#### [INSTRUCTIONS TO FOLLOW]
Up to and including the line that contains "IN THE WAY.", repeat each line of the data exactly, starting from the first.

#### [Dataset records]
************
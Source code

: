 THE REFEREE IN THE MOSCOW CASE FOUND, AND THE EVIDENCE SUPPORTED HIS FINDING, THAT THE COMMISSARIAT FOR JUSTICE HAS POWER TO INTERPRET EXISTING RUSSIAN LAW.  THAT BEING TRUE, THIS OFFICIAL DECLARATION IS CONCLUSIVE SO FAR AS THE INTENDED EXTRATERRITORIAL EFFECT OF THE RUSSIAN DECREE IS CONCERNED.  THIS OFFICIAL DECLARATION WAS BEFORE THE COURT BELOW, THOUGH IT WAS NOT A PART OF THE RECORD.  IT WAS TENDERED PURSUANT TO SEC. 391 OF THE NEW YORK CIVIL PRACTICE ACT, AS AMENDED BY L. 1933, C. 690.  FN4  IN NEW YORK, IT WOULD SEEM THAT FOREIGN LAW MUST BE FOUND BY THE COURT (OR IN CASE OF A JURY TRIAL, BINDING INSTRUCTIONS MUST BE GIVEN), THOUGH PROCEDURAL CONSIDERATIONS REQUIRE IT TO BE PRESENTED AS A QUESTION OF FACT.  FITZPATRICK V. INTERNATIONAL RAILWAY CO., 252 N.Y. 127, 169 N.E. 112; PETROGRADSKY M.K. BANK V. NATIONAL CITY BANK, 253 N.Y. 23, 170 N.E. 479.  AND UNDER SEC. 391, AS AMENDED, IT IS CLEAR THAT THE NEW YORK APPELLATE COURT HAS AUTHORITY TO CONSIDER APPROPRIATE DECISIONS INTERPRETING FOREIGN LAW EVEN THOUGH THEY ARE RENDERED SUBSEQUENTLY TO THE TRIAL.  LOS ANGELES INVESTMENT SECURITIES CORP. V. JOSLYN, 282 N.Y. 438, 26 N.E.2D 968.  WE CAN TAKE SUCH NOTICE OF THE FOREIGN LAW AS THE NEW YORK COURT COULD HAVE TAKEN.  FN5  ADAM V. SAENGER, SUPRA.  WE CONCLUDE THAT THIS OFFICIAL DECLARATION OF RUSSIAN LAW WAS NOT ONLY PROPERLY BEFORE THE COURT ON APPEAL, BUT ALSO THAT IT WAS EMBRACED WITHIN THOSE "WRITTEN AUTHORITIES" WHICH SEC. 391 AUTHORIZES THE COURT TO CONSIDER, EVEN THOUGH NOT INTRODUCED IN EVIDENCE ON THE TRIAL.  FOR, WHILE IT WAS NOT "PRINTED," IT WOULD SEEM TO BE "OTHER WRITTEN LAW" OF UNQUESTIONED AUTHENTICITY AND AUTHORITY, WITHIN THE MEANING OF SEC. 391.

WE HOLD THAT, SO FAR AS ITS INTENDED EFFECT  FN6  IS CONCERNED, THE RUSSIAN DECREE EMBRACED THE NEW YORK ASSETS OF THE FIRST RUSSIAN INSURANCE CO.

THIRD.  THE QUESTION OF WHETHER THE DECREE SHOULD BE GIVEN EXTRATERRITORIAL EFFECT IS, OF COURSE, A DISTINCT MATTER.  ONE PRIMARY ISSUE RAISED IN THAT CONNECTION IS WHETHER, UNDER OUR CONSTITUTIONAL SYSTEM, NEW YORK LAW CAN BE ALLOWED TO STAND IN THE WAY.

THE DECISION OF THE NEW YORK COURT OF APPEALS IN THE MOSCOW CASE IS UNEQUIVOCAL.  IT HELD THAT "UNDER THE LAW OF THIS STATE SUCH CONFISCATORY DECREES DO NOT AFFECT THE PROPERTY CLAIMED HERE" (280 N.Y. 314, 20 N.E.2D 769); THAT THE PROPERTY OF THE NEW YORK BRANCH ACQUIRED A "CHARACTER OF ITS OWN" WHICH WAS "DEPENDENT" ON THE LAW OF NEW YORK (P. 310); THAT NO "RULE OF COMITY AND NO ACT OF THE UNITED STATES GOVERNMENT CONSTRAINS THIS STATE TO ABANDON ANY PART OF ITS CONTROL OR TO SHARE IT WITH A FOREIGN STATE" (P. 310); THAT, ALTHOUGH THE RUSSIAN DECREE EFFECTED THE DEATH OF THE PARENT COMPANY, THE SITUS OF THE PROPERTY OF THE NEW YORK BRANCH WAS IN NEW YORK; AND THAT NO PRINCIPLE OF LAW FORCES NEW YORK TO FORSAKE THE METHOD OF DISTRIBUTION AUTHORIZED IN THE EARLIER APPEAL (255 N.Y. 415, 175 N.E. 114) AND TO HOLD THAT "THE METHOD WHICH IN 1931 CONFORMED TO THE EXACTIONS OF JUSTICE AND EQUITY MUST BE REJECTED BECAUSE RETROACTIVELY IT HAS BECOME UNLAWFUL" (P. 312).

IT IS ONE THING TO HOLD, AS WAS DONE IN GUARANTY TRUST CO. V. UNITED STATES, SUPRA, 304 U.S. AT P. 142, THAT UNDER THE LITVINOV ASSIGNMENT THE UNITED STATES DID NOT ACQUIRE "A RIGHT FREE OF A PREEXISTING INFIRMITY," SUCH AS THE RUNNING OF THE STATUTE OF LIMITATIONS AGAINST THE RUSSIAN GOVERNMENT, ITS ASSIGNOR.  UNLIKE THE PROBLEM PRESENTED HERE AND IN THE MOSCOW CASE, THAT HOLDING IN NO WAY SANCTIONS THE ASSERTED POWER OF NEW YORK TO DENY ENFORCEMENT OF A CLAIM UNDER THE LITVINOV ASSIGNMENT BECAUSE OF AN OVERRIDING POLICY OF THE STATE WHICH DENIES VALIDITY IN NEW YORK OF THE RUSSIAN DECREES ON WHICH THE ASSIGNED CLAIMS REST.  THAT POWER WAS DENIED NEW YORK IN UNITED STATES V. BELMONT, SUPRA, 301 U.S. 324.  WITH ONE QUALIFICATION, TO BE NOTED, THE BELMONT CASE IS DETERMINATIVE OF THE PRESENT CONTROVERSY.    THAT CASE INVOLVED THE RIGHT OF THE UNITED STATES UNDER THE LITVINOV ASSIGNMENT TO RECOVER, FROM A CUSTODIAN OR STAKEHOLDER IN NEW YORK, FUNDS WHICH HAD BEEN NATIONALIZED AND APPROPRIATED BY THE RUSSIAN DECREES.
************
#### [FINISHED TASK]
Source code

: THE REFEREE IN THE MOSCOW CASE FOUND, AND THE EVIDENCE SUPPORTED HIS FINDING, THAT THE COMMISSARIAT FOR JUSTICE HAS POWER TO INTERPRET EXISTING RUSSIAN LAW.  THAT BEING TRUE, THIS OFFICIAL DECLARATION IS CONCLUSIVE SO FAR AS THE INTENDED EXTRATERRITORIAL EFFECT OF THE RUSSIAN DECREE IS CONCERNED.  THIS OFFICIAL DECLARATION WAS BEFORE THE COURT BELOW, THOUGH IT WAS NOT A PART OF THE RECORD.  IT WAS TENDERED PURSUANT TO SEC. 391 OF THE NEW YORK CIVIL PRACTICE ACT, AS AMENDED BY L. 1933, C. 690.  FN4  IN NEW YORK, IT WOULD SEEM THAT FOREIGN LAW MUST BE FOUND BY THE COURT (OR IN CASE OF A JURY TRIAL, BINDING INSTRUCTIONS MUST BE GIVEN), THOUGH PROCEDURAL CONSIDERATIONS REQUIRE IT TO BE PRESENTED AS A QUESTION OF FACT.  FITZPATRICK V. INTERNATIONAL RAILWAY CO., 252 N.Y. 127, 169 N.E. 112; PETROGRADSKY M.K. BANK V. NATIONAL CITY BANK, 253 N.Y. 23, 170 N.E. 479.  AND UNDER SEC. 391, AS AMENDED, IT IS CLEAR THAT THE NEW YORK APPELLATE COURT HAS AUTHORITY TO CONSIDER APPROPRIATE DECISIONS INTERPRETING FOREIGN LAW EVEN THOUGH THEY ARE RENDERED SUBSEQUENTLY TO THE TRIAL.  LOS ANGELES INVESTMENT SECURITIES CORP. V. JOSLYN, 282 N.Y. 438, 26 N.E.2D 968.  WE CAN TAKE SUCH NOTICE OF THE FOREIGN LAW AS THE NEW YORK COURT COULD HAVE TAKEN.  FN5  ADAM V. SAENGER, SUPRA.  WE CONCLUDE THAT THIS OFFICIAL DECLARATION OF RUSSIAN LAW WAS NOT ONLY PROPERLY BEFORE THE COURT ON APPEAL, BUT ALSO THAT IT WAS EMBRACED WITHIN THOSE "WRITTEN AUTHORITIES" WHICH SEC. 391 AUTHORIZES THE COURT TO CONSIDER, EVEN THOUGH NOT INTRODUCED IN EVIDENCE ON THE TRIAL.  FOR, WHILE IT WAS NOT "PRINTED," IT WOULD SEEM TO BE "OTHER WRITTEN LAW" OF UNQUESTIONED AUTHENTICITY AND AUTHORITY, WITHIN THE MEANING OF SEC. 391.

WE HOLD THAT, SO FAR AS ITS INTENDED EFFECT  FN6  IS CONCERNED, THE RUSSIAN DECREE EMBRACED THE NEW YORK ASSETS OF THE FIRST RUSSIAN INSURANCE CO.

THIRD.  THE QUESTION OF WHETHER THE DECREE SHOULD BE GIVEN EXTRATERRITORIAL EFFECT IS, OF COURSE, A DISTINCT MATTER.  ONE PRIMARY ISSUE RAISED IN THAT CONNECTION IS WHETHER, UNDER OUR CONSTITUTIONAL SYSTEM, NEW YORK LAW CAN BE ALLOWED TO STAND IN THE WAY.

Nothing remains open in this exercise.